Rencontre avec... Amandine Dufourt, présidente du groupe de travail fournisseurs d'indices et de données de l’AFG*, ‎responsable du data management chez Amundi

« Les fournisseurs d’indices ont profité de leur situation »

le 08/06/2017 L'AGEFI Hebdo

  Eric Pinon, nouveau président de l’AFG, a évoqué la possibilité de rapprochements entre sociétés de gestion pour acheter des données. Quel est l’enjeu ?

Les grands fournisseurs d’indices sont devenus, comme les agences de notation, incontournables. Mais les coûts se sont accrus de manière conséquente pour les asset managers, dans un contexte de baisse des marges significatif : les contrats portent sur des durées de 1 à 3 ans, bien trop courtes pour pouvoir changer l’indice de référence d’un fonds (et encore plus d’un ETF, exchange-traded fund). Les fournisseurs le savent, et augmentent leur prix à chaque échéance. Les sociétés de gestion ont donc entamé des réflexions quant à la mise en place de solutions alternatives telles que la création de structures juridiques qui permettraient de négocier des contrats de plus longue durée, avec des conditions et des prix plus stables, en partenariat avec des fournisseurs.

L’initiative de grands promoteurs d’ETF cherchant à s’affranchir des fournisseurs est-elle crédible ?

C’est une deuxième voie qui consisterait à créer nos propres indices. On peut imaginer que la société de gestion n’assumerait alors que la fonction « création » de l’indice, et qu’elle déléguerait à un spécialiste les fonctions de « calcul » : récupération des données, calcul, publication. Cela dit, les grands fournisseurs, qui sont aussi soumis à des contraintes réglementaires plus lourdes, ont aujourd’hui des marchés très solides, construits grâce à d’importants efforts marketing, notamment sur les grands indices « equity » par capitalisation. Les gestions, dont les réflexions ont différents stades d’avancement, pourraient commencer par lancer seules des indices plus spécifiques, de type « smart beta ».

Que paie vraiment un gérant d’actifs dans un indice ?

D’abord, généralement, un prix pour un « package » d’indices qui est fixe quel que soit l’usage de l’indice (gestion indicielle/ETF ou « benchmarkée »), puis un autre prix fixe pour pouvoir faire du reporting en citant ces indices. Ces coûts fixes pèsent sur les plus petites gestions.
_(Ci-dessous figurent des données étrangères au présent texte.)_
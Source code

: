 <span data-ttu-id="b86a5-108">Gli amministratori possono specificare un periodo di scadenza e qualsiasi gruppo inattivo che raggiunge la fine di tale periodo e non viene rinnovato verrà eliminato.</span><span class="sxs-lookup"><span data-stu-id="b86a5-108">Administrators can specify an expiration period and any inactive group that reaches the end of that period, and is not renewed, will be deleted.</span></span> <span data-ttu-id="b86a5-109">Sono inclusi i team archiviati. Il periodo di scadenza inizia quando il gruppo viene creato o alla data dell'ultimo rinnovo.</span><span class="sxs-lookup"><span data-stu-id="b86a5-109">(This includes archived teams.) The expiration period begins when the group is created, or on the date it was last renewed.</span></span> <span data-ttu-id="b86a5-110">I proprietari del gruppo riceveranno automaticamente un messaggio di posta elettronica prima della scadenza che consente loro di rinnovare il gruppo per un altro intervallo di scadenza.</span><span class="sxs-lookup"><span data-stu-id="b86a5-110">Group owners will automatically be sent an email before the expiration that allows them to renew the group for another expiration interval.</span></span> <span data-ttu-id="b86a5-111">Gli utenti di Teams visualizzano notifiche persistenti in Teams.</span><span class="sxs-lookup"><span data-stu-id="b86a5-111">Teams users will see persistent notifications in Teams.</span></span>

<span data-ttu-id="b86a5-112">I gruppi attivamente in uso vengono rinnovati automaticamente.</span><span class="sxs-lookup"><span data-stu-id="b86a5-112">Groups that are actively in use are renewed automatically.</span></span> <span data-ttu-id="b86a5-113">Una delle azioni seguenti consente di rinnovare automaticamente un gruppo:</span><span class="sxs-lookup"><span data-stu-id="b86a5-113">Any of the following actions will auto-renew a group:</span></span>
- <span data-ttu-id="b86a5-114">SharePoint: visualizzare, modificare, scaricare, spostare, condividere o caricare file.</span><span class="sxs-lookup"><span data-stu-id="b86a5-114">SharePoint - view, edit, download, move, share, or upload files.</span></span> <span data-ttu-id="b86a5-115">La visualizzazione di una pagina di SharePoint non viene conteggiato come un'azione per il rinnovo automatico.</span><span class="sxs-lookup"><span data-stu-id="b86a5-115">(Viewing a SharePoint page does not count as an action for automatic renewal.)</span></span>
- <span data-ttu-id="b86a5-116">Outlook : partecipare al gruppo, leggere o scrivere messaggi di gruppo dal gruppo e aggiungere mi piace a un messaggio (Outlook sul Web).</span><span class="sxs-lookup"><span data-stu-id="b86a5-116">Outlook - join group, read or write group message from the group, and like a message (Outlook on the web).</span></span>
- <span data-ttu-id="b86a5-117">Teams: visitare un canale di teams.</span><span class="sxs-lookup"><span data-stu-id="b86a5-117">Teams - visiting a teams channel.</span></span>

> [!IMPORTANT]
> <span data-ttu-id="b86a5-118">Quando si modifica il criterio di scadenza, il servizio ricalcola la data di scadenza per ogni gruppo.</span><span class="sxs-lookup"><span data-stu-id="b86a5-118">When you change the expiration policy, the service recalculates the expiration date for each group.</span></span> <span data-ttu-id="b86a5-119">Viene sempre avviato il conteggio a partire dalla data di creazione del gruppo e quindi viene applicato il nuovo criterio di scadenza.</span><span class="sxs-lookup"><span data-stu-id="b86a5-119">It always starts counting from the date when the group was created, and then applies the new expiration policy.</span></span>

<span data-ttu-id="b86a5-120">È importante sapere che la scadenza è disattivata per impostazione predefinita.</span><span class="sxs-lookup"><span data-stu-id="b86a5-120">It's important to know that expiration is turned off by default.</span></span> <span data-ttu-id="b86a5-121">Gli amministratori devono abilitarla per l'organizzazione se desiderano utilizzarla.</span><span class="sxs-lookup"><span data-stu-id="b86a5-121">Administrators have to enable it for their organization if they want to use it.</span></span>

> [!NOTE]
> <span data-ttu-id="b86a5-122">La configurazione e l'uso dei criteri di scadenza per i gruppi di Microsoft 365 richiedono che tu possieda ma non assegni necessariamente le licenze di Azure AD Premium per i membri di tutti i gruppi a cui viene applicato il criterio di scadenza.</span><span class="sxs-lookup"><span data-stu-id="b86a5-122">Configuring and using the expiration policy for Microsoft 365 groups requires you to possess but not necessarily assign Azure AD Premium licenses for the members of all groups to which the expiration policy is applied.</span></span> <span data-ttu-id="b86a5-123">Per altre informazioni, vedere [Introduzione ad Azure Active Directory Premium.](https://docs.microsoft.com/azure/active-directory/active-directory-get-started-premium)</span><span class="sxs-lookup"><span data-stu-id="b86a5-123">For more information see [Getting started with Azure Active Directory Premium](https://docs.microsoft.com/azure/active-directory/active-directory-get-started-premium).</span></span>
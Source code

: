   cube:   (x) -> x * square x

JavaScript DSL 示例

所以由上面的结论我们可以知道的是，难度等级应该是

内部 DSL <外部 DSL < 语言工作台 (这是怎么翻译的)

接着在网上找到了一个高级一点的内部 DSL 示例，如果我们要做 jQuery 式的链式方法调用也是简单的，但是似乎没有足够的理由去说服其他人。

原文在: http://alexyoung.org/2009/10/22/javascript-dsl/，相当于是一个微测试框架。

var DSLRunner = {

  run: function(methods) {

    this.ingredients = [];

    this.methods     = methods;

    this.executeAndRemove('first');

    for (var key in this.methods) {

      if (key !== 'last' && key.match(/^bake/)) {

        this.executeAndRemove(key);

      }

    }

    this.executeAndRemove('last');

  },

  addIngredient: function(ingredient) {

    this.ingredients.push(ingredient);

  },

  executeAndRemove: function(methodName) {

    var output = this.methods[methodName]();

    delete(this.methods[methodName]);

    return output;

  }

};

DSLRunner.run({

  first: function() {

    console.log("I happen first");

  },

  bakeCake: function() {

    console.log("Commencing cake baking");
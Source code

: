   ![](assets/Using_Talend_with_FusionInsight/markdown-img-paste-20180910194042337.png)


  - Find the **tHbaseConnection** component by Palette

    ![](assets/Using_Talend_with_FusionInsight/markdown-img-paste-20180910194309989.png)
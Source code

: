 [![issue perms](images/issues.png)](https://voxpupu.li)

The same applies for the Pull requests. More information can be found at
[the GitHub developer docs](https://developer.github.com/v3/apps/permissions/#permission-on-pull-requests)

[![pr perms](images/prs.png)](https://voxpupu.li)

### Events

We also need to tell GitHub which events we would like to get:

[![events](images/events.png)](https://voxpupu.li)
Ensuite, une gestion indicielle/ETF doit signer un contrat avec le fournisseur fonds par fonds, avec des frais variables de quelques points de base en pourcentage de l’encours. Les fournisseurs ont bénéficié de ces revenus liés à la collecte, mais ils commencent à comprendre qu’étouffer les gestions en réduisant trop les marges risquerait de leur faire perdre leurs clients.

Propos recueillis par Fabrice Anselmi

*Association française de la gestion financière.